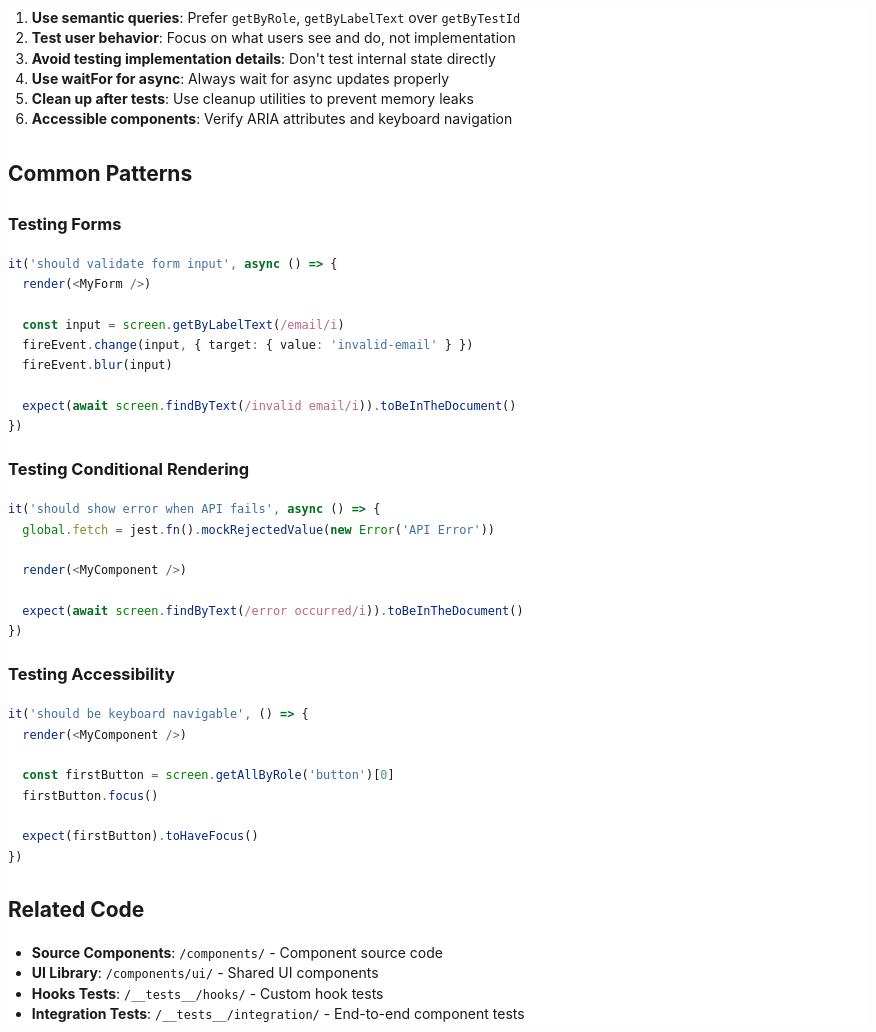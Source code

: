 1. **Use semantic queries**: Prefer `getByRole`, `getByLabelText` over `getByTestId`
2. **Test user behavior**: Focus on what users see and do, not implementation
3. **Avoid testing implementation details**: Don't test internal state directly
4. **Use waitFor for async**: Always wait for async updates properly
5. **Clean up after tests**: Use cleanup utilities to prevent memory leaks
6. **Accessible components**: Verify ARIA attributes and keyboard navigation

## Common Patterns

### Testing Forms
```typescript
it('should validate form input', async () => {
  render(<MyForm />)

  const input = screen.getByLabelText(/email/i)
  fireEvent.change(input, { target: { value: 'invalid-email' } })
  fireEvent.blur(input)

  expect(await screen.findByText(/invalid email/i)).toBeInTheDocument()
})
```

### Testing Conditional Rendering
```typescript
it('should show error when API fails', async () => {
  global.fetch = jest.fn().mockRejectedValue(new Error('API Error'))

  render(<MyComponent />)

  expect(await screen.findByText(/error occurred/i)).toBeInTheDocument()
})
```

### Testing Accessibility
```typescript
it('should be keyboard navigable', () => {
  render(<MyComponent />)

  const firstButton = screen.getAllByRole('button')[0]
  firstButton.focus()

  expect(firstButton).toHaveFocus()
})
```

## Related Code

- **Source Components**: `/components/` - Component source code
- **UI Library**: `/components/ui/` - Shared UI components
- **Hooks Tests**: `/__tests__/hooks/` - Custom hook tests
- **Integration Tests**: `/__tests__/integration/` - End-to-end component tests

────────────────────────────────────────

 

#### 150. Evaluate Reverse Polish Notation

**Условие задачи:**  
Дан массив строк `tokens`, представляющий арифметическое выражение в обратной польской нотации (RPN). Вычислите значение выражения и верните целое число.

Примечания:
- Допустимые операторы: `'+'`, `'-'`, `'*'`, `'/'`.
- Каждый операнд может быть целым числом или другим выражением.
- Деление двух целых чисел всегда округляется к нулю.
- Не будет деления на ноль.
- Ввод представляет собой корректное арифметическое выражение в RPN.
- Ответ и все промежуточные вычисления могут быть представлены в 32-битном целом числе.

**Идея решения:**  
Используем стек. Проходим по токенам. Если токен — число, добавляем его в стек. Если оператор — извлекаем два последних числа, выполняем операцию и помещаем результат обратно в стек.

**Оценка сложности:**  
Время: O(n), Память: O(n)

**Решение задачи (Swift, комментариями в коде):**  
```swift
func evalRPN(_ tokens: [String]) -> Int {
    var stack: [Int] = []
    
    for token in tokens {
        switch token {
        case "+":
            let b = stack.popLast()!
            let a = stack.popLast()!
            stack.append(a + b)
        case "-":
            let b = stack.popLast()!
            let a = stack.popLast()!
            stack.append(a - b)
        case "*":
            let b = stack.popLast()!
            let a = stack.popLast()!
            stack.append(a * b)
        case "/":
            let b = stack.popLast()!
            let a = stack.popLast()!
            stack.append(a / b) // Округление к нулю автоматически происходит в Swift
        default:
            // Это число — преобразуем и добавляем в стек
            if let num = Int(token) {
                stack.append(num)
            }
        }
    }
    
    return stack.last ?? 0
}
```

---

────────────────────────────────────────

* Exercise *
Across the listing above, find all lines where the word "tests" is present and copy them.

* Result of the task *
5. **Clean up after tests**: Use cleanup utilities to prevent memory leaks
- **Hooks Tests**: `/__tests__/hooks/` - Custom hook tests
- **Integration Tests**: `/__tests__/integration/` - End-to-end component tests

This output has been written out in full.